The late, great, John Ryan

Steve Holland and Lew Stringer have both posted wonderful obituaries to Edinburgh-born cartoonist John Ryan, on their blogs. They have also both posted marvelous early drawings of Ryan's Captain Pugwash and his later Harris Tweed strip, from The Eagle comic. Please head on over to their blogs and take a look.


Pugwash strip from Steve Holland's Bear Alley Blog, click here to visit


I was invited along to an exhibition of cartoon art which featured one of my Harvard Business Review cartoons a couple of years back, and I was tempted to go because John Ryan, the creator of Captain Pugwash, might put in an appearance. It was enough that some of his drawing were there, to be honest, but meeting the man himself would have been such a thrill. At any rate I didn't manage to get there because something or other popped up; as it often does.

I've been a fan of John Ryan and Captain Pugwash for a long time, you see. It dates back to my lying on the carpet in front of the great-god-telly, eating ham rissoles and watching Gigantor, Belle and Sebastian, White Horses, and Captain Pugwash and the like, and being transported. As I think back, I am transported once more, not back to that time but back to the feeling of that time - it's a feeling of security, of warmth, of unadulterated joy. I can't think of the old cut-ups of Captain Pugwash without associating them with the feel of a warm carpet, the smell of home cooking and overheated TV valves, and the worry-free days of my youth.





I love the anime Gigantor, and the memory of it, but Gigantor never made me think I could become a cartoonist, nor did Wacky Races, or The Impossibles, but Captain Pugwash did. Captain Pugwash was not only fun to watch, but it looked possible to make. It was clunky and awkward and nothing like some of its more polished contemporaries. In today's parlance, it looked doable.




It never looked amateurish, none of his work did, it was obviously high quality and deserved its place on TV. It just looked like it was something it might be possible to replicate, with the sort of tools Blue Peter might use. Not only that, but it was possible, looking at Pugwash, to work out how the magic of animation worked. You could see which parts stayed still, and which parts moved. The backdrops were intricate and looked great, but there was no mistaking the jerky quality of the cut-out limbs.
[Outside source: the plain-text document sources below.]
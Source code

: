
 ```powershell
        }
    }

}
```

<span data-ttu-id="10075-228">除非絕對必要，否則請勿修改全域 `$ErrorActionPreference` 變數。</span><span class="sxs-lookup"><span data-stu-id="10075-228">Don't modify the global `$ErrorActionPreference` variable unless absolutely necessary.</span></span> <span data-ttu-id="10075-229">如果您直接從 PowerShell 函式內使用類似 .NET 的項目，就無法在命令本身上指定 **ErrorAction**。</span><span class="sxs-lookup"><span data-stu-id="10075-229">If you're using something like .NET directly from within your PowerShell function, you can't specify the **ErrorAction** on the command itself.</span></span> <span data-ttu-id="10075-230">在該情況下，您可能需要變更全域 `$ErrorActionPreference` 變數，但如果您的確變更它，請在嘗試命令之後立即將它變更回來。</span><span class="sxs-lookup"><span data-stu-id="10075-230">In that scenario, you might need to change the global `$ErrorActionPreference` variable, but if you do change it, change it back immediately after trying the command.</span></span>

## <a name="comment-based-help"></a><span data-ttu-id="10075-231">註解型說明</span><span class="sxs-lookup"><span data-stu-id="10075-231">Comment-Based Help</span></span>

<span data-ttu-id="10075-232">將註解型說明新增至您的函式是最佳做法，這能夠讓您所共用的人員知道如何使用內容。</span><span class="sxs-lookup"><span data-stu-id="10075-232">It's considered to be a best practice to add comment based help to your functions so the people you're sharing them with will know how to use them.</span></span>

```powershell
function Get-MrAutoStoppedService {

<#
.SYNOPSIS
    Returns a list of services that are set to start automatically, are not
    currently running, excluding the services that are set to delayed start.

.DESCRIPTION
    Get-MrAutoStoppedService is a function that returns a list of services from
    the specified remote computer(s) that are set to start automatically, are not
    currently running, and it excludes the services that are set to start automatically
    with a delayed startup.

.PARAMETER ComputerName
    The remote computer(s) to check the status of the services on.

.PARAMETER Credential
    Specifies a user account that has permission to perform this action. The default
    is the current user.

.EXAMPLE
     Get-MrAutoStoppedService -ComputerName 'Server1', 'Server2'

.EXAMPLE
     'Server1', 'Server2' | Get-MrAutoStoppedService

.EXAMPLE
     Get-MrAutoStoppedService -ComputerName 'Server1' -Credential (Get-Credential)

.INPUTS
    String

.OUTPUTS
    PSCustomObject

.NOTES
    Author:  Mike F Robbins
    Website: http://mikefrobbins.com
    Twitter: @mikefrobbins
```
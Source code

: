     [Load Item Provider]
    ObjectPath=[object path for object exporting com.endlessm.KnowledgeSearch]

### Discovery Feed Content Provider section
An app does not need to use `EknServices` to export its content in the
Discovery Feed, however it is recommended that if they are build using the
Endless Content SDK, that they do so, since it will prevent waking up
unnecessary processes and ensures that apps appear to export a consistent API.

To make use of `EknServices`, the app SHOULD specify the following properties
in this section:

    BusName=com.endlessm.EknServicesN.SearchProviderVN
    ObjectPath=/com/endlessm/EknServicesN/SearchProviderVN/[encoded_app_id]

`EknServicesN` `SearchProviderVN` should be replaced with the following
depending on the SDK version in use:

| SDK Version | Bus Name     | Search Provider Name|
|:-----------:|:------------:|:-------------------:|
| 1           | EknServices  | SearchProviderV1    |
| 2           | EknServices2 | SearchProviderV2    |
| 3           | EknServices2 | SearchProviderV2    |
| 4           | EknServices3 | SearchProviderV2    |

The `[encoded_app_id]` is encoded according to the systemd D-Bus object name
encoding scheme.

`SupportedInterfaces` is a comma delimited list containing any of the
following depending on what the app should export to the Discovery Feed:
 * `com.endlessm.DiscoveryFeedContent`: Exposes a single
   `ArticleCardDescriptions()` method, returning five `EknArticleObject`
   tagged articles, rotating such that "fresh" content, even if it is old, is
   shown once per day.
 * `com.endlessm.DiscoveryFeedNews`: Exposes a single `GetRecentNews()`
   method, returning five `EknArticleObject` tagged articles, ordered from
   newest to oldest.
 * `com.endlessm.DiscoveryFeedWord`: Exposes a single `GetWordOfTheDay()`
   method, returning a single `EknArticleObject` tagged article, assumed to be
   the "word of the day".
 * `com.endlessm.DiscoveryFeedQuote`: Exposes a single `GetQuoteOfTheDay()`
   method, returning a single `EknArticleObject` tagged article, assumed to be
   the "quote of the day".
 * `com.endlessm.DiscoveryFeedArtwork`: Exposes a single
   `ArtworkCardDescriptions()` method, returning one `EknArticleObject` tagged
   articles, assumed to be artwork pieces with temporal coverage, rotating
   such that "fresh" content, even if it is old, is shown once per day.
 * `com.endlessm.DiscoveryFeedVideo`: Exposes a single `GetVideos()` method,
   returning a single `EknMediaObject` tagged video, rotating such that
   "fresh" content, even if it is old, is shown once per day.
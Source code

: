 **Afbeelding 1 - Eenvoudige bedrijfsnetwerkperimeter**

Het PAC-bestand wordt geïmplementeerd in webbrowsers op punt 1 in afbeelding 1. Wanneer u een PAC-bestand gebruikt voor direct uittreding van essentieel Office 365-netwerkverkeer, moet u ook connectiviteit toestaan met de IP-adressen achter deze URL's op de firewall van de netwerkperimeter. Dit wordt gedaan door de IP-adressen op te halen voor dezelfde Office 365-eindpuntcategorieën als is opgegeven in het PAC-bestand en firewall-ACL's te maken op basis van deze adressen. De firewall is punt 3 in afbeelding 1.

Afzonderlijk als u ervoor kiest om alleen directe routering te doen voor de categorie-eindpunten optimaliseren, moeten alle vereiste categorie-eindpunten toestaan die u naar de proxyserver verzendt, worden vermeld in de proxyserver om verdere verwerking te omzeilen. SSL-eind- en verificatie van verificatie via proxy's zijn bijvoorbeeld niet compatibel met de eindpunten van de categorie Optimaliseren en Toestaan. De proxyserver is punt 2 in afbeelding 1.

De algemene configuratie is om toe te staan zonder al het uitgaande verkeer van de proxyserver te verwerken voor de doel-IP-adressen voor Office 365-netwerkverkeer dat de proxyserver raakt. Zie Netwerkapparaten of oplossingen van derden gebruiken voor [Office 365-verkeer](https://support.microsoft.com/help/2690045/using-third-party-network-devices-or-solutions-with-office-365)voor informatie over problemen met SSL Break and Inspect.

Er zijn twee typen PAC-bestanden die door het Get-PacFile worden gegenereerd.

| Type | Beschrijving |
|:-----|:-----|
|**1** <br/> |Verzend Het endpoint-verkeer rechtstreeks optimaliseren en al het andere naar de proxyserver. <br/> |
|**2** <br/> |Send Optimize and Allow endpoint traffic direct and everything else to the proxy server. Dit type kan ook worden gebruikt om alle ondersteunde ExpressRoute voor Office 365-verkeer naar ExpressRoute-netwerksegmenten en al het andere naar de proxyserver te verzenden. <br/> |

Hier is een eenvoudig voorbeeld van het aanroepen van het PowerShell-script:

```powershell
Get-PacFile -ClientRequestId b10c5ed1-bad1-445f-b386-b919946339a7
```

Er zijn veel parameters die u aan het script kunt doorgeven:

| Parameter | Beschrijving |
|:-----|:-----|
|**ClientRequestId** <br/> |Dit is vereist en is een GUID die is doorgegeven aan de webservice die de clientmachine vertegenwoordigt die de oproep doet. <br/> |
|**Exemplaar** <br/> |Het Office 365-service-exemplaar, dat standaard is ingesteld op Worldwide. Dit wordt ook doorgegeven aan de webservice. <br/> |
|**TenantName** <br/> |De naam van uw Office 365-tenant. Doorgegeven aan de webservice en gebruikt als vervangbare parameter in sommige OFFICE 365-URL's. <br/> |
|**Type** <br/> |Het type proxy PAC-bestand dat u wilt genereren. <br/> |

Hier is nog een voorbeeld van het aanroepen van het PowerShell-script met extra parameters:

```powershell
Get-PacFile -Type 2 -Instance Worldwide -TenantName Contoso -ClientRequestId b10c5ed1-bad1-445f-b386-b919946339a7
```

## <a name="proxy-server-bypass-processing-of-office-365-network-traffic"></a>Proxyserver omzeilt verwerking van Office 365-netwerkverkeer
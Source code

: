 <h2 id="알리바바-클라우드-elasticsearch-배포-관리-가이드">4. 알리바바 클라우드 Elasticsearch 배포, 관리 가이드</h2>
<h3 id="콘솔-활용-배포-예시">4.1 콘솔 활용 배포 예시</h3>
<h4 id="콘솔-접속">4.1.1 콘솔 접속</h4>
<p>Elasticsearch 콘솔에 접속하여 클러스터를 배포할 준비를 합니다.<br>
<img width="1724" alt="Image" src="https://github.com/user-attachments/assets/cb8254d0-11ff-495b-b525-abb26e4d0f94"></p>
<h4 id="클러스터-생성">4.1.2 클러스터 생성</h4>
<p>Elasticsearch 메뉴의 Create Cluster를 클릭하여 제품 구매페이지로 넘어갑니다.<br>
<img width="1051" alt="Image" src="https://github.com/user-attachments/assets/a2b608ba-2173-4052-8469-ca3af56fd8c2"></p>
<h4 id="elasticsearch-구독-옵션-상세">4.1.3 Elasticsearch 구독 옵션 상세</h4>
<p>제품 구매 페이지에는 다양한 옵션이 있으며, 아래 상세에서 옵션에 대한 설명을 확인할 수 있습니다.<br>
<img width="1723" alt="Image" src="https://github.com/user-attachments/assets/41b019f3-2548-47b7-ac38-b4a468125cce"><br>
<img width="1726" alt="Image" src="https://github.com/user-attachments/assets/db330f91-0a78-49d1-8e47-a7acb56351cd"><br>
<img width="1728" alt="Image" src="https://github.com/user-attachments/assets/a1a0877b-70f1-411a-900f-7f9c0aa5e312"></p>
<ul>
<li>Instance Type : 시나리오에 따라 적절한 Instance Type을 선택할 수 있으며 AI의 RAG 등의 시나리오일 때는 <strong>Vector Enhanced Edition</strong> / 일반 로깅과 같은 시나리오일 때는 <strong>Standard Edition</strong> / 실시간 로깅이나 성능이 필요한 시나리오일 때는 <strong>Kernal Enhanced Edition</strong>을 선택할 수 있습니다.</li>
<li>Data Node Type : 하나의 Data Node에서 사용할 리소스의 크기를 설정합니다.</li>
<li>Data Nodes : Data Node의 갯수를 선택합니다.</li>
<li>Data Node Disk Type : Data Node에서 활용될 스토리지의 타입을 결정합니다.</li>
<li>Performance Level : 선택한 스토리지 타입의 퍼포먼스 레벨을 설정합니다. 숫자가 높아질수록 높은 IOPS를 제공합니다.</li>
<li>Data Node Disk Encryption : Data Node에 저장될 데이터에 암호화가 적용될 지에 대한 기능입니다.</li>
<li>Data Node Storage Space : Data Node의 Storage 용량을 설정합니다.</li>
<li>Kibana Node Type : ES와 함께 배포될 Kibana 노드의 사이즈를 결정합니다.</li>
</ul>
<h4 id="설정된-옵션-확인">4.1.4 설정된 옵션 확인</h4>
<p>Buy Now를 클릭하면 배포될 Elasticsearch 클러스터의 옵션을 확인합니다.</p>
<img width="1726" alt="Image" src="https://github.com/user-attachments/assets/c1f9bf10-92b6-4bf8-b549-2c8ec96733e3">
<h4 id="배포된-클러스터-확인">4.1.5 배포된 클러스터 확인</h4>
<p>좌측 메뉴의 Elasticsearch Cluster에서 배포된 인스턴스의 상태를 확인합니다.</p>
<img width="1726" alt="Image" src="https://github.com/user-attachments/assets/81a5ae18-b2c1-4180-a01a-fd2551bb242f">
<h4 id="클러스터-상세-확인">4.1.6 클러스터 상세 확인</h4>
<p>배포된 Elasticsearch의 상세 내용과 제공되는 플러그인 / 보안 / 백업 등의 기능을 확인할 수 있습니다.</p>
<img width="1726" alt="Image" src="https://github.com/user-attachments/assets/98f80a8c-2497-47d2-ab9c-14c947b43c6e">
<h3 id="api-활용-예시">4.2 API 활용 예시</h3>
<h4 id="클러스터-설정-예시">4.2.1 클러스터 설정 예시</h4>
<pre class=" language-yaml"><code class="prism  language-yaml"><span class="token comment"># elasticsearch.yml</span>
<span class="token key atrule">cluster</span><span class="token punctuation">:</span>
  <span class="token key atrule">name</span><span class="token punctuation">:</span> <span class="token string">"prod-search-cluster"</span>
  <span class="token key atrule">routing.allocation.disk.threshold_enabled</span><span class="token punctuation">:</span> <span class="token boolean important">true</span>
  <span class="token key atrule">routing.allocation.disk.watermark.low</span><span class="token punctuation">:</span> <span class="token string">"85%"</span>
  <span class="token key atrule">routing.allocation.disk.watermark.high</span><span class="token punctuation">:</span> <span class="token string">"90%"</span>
Of course it has become fashionable over the years to make animation that looks like cut-ups. It costs a lot of money to make The South Park Show look as if it is cheaply made. Somewhat ironically, though, the new Captain Pugwash cartoons are slickly animated, and look as polished as any modern cartoon series. The quirkiness and uniqueness of the old series is lost, but the charming humour remains and one can see something of the old anarchy of the older artwork in the Puffin New Edition books, like Pugwash and the Ghost Ship, highlighted on the Vintage Kids' Books my Kid Loves blog.